_What the task asks:_ This exercise needs the listing below duplicated exactly.
::::
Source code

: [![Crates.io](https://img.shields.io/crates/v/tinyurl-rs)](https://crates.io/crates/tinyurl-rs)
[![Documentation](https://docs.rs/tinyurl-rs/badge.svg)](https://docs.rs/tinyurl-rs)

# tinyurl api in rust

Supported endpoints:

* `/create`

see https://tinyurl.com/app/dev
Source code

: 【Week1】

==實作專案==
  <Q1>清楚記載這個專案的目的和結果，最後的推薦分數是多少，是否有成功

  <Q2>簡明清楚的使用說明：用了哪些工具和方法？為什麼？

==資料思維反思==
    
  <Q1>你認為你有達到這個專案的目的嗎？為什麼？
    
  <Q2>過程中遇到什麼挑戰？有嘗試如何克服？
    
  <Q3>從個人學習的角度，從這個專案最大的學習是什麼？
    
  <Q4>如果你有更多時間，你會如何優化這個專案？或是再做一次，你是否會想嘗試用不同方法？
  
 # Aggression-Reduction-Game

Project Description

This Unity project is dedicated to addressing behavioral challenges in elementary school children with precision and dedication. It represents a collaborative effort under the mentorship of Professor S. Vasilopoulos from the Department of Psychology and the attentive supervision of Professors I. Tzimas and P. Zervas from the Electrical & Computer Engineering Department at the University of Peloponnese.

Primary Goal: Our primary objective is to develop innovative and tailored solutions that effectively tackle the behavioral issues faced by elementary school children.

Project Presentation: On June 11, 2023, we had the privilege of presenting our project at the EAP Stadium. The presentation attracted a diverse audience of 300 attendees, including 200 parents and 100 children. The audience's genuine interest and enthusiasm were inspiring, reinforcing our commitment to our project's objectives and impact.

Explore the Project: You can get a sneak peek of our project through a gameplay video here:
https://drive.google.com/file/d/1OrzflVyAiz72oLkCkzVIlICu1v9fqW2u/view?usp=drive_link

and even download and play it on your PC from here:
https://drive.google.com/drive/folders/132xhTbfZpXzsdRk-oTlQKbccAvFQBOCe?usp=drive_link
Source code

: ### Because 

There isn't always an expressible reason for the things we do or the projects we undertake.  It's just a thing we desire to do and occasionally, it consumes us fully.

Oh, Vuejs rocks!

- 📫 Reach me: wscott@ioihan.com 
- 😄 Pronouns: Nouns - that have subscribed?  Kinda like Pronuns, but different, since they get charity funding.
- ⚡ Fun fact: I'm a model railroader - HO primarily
::::
_Answer area:_
Source code

: [![Crates.io](https://img.shields.io/crates/v/tinyurl-rs)](https://crates.io/crates/tinyurl-rs)
[![Documentation](https://docs.rs/tinyurl-rs/badge.svg)](https://docs.rs/tinyurl-rs)

# tinyurl api in rust

Supported endpoints:

* `/create`

see https://tinyurl.com/app/dev
Source code

: 【Week1】

==實作專案==
  <Q1>清楚記載這個專案的目的和結果，最後的推薦分數是多少，是否有成功

  <Q2>簡明清楚的使用說明：用了哪些工具和方法？為什麼？

==資料思維反思==
    
  <Q1>你認為你有達到這個專案的目的嗎？為什麼？
    
  <Q2>過程中遇到什麼挑戰？有嘗試如何克服？
    
  <Q3>從個人學習的角度，從這個專案最大的學習是什麼？
    
  <Q4>如果你有更多時間，你會如何優化這個專案？或是再做一次，你是否會想嘗試用不同方法？
  
 # Aggression-Reduction-Game

Project Description

This Unity project is dedicated to addressing behavioral challenges in elementary school children with precision and dedication. It represents a collaborative effort under the mentorship of Professor S. Vasilopoulos from the Department of Psychology and the attentive supervision of Professors I. Tzimas and P. Zervas from the Electrical & Computer Engineering Department at the University of Peloponnese.

Primary Goal: Our primary objective is to develop innovative and tailored solutions that effectively tackle the behavioral issues faced by elementary school children.

Project Presentation: On June 11, 2023, we had the privilege of presenting our project at the EAP Stadium. The presentation attracted a diverse audience of 300 attendees, including 200 parents and 100 children. The audience's genuine interest and enthusiasm were inspiring, reinforcing our commitment to our project's objectives and impact.

Explore the Project: You can get a sneak peek of our project through a gameplay video here:
https://drive.google.com/file/d/1OrzflVyAiz72oLkCkzVIlICu1v9fqW2u/view?usp=drive_link

and even download and play it on your PC from here:
https://drive.google.com/drive/folders/132xhTbfZpXzsdRk-oTlQKbccAvFQBOCe?usp=drive_link
Source code

: ### Because 

There isn't always an expressible reason for the things we do or the projects we undertake.  It's just a thing we desire to do and occasionally, it consumes us fully.

Oh, Vuejs rocks!

- 📫 Reach me: wscott@ioihan.com 
- 😄 Pronouns: Nouns - that have subscribed?  Kinda like Pronuns, but different, since they get charity funding.
- ⚡ Fun fact: I'm a model railroader - HO primarily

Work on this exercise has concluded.